▶ [What you need to do]: Please take the records that follow and repeat exactly the lines starting with the line with "de protection délivrées*" and going on through the line with "Réunion, et Mayotte.".

Saved data entries

********************

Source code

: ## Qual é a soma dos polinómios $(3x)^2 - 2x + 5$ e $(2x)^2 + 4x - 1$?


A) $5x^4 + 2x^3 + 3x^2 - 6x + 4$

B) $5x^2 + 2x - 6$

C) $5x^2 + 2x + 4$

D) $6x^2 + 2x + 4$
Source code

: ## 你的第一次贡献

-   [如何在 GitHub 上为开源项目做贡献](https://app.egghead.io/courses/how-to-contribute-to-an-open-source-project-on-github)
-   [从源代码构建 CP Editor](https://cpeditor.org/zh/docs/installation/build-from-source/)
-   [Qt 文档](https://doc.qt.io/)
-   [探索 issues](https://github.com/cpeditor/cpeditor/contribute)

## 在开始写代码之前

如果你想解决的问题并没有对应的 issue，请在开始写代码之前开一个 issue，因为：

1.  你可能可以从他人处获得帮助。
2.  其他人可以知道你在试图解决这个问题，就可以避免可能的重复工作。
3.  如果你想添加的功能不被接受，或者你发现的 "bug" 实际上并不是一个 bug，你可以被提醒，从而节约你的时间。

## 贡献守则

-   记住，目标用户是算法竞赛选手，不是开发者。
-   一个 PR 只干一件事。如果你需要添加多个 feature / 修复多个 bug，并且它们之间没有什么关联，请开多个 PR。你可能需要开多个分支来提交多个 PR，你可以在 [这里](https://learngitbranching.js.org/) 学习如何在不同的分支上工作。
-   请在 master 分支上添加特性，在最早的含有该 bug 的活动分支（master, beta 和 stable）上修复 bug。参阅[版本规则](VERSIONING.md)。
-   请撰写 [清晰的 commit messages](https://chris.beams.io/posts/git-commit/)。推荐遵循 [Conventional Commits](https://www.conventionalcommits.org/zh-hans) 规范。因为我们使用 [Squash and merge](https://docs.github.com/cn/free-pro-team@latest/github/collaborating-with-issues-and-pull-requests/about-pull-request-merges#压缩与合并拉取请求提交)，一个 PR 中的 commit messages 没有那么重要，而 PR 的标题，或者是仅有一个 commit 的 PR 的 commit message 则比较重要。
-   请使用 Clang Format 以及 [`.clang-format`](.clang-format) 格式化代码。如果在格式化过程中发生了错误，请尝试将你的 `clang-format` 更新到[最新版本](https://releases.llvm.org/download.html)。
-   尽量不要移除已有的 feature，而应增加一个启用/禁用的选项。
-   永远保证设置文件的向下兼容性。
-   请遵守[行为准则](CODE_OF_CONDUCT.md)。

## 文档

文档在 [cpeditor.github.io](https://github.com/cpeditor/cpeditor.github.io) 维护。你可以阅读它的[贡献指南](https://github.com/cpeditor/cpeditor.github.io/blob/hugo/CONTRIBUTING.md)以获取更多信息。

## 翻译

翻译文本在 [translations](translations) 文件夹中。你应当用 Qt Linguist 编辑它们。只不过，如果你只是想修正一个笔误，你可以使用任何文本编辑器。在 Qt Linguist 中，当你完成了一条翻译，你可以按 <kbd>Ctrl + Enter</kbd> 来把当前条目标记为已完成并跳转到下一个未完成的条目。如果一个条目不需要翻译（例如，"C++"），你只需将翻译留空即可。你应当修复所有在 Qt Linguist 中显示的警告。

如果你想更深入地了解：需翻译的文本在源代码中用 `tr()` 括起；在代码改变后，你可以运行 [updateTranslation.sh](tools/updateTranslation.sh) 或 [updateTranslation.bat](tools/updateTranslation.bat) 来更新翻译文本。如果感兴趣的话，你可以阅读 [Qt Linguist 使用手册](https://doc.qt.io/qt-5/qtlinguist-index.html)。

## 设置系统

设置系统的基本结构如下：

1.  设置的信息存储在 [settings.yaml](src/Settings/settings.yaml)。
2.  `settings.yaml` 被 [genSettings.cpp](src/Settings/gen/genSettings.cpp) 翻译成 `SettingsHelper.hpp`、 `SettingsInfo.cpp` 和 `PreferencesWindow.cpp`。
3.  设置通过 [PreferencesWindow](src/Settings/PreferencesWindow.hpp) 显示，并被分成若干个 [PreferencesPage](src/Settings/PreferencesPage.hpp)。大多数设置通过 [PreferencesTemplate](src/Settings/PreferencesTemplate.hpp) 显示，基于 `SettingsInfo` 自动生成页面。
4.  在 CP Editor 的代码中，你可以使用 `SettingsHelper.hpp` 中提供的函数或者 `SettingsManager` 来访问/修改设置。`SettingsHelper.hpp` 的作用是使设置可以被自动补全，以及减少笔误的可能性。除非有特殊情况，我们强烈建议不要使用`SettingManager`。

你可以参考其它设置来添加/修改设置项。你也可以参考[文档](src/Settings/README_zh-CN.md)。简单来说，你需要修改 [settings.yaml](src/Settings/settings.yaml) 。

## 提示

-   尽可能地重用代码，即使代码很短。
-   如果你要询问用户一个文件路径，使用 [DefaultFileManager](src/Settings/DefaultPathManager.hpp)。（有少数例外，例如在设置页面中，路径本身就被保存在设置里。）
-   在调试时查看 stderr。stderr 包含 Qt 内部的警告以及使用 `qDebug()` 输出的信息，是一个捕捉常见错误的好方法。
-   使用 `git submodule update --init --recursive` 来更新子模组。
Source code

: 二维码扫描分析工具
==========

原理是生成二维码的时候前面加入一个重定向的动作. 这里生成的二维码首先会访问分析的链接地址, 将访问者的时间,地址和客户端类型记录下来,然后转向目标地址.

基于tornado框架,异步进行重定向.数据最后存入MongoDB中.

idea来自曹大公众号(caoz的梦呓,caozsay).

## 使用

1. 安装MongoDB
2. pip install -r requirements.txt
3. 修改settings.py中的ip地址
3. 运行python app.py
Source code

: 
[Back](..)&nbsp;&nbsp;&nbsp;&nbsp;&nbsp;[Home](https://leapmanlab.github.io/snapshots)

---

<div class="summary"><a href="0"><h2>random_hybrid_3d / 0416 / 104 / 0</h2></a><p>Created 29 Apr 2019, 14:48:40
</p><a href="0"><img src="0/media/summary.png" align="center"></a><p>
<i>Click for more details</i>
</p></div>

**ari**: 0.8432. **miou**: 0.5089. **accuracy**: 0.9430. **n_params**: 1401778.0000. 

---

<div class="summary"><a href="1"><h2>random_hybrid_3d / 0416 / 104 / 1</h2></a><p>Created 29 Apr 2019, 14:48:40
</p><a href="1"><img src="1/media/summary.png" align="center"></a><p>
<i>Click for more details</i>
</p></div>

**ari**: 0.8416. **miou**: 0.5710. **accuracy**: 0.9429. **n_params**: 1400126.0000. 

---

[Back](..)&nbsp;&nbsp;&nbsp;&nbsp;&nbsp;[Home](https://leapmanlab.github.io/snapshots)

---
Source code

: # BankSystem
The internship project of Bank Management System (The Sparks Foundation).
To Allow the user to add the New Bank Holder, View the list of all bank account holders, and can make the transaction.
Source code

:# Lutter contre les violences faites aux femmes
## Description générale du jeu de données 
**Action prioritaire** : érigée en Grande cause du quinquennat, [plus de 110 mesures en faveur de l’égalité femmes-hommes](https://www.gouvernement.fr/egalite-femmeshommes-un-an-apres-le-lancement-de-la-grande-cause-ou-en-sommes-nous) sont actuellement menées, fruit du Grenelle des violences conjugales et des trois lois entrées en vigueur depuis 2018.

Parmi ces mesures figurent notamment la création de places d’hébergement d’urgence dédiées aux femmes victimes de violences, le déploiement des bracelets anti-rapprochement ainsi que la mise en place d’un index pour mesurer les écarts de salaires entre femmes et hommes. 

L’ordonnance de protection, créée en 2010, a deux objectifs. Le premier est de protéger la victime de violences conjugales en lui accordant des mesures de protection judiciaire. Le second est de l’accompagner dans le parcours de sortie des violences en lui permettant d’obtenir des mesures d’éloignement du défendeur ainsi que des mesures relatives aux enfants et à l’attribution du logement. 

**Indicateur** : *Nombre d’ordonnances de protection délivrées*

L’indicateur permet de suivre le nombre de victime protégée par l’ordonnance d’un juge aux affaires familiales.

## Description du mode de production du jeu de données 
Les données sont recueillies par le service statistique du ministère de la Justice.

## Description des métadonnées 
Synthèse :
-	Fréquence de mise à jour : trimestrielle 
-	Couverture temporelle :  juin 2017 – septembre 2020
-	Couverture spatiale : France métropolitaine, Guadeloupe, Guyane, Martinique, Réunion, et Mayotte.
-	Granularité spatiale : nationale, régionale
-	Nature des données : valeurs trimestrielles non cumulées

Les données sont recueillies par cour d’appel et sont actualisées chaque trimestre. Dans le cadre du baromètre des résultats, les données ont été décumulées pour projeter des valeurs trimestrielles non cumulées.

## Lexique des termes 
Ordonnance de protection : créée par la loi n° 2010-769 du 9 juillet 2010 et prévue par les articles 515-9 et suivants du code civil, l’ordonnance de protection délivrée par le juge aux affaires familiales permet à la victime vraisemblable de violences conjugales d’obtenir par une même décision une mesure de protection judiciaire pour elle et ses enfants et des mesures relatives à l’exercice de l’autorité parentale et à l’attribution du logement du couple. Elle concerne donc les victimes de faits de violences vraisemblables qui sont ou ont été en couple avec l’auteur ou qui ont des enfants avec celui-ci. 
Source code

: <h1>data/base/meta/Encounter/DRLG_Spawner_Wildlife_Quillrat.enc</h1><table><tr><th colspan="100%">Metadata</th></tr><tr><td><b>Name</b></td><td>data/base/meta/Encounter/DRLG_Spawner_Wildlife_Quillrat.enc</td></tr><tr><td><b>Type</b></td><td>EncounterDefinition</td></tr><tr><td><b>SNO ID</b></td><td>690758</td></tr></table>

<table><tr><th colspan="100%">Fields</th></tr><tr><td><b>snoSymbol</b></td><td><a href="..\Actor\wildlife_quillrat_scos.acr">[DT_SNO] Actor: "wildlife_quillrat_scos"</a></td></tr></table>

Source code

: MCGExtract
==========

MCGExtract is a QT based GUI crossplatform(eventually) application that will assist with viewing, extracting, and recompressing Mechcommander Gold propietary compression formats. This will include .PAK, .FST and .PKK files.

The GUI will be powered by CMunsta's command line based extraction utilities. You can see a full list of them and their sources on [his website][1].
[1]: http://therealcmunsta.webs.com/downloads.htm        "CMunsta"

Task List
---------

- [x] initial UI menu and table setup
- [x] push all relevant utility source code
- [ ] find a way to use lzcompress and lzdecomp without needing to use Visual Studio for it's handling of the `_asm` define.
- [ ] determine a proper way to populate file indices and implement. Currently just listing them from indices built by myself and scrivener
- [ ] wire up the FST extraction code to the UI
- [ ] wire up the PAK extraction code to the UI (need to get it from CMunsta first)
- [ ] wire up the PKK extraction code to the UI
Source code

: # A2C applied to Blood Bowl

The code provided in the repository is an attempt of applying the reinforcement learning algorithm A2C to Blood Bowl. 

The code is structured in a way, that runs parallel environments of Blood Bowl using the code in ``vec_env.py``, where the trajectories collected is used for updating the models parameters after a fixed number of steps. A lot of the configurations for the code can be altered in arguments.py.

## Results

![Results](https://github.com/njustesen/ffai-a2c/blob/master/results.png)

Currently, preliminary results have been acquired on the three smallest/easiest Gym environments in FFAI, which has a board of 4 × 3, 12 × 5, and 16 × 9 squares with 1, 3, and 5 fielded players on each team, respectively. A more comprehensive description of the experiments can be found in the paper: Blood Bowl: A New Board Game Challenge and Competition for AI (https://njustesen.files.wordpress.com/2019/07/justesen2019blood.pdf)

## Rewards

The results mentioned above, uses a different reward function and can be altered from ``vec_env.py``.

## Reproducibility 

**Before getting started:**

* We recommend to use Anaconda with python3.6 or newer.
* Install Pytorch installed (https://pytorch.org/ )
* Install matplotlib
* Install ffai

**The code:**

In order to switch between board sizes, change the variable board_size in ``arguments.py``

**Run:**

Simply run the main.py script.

********************

▶ [Answer below]:
**Indicateur** : *Nombre d’ordonnances de protection délivrées*

L’indicateur permet de suivre le nombre de victime protégée par l’ordonnance d’un juge aux affaires familiales.

## Description du mode de production du jeu de données 
Les données sont recueillies par le service statistique du ministère de la Justice.

## Description des métadonnées 
Synthèse :
-	Fréquence de mise à jour : trimestrielle 
-	Couverture temporelle :  juin 2017 – septembre 2020
-	Couverture spatiale : France métropolitaine, Guadeloupe, Guyane, Martinique, Réunion, et Mayotte.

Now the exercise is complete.